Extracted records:
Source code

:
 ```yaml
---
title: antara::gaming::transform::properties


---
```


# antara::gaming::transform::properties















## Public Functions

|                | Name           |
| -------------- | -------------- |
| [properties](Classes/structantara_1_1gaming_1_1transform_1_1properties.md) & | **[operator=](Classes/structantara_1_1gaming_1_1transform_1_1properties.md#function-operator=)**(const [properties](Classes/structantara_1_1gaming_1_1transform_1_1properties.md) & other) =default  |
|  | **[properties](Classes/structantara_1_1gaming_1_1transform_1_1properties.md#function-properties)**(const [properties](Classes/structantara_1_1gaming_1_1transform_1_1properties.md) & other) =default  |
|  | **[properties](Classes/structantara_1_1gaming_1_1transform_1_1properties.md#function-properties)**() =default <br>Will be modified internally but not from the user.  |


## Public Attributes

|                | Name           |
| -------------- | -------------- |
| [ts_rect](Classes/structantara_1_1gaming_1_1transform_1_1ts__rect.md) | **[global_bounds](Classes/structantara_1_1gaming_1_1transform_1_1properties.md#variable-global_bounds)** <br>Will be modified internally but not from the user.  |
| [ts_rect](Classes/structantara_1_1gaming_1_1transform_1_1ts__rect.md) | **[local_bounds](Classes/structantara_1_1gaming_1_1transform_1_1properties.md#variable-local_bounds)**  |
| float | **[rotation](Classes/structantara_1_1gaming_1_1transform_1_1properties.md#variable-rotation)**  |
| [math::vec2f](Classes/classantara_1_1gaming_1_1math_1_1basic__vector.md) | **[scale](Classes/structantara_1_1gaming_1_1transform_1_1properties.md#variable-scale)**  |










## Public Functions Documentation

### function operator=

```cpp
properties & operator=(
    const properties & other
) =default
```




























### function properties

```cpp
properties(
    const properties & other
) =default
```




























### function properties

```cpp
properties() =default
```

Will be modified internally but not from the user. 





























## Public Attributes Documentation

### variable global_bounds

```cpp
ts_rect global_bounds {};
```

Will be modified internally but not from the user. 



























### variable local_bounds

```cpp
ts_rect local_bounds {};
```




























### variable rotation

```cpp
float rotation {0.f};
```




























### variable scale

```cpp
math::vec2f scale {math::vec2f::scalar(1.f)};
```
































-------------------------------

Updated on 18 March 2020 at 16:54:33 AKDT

▶ **THE PROBLEM**:
Scan the entries above for the string "Attributes" and copy each line containing it.

▶ **ANSWER SPACE**:
## Public Attributes
## Public Attributes Documentation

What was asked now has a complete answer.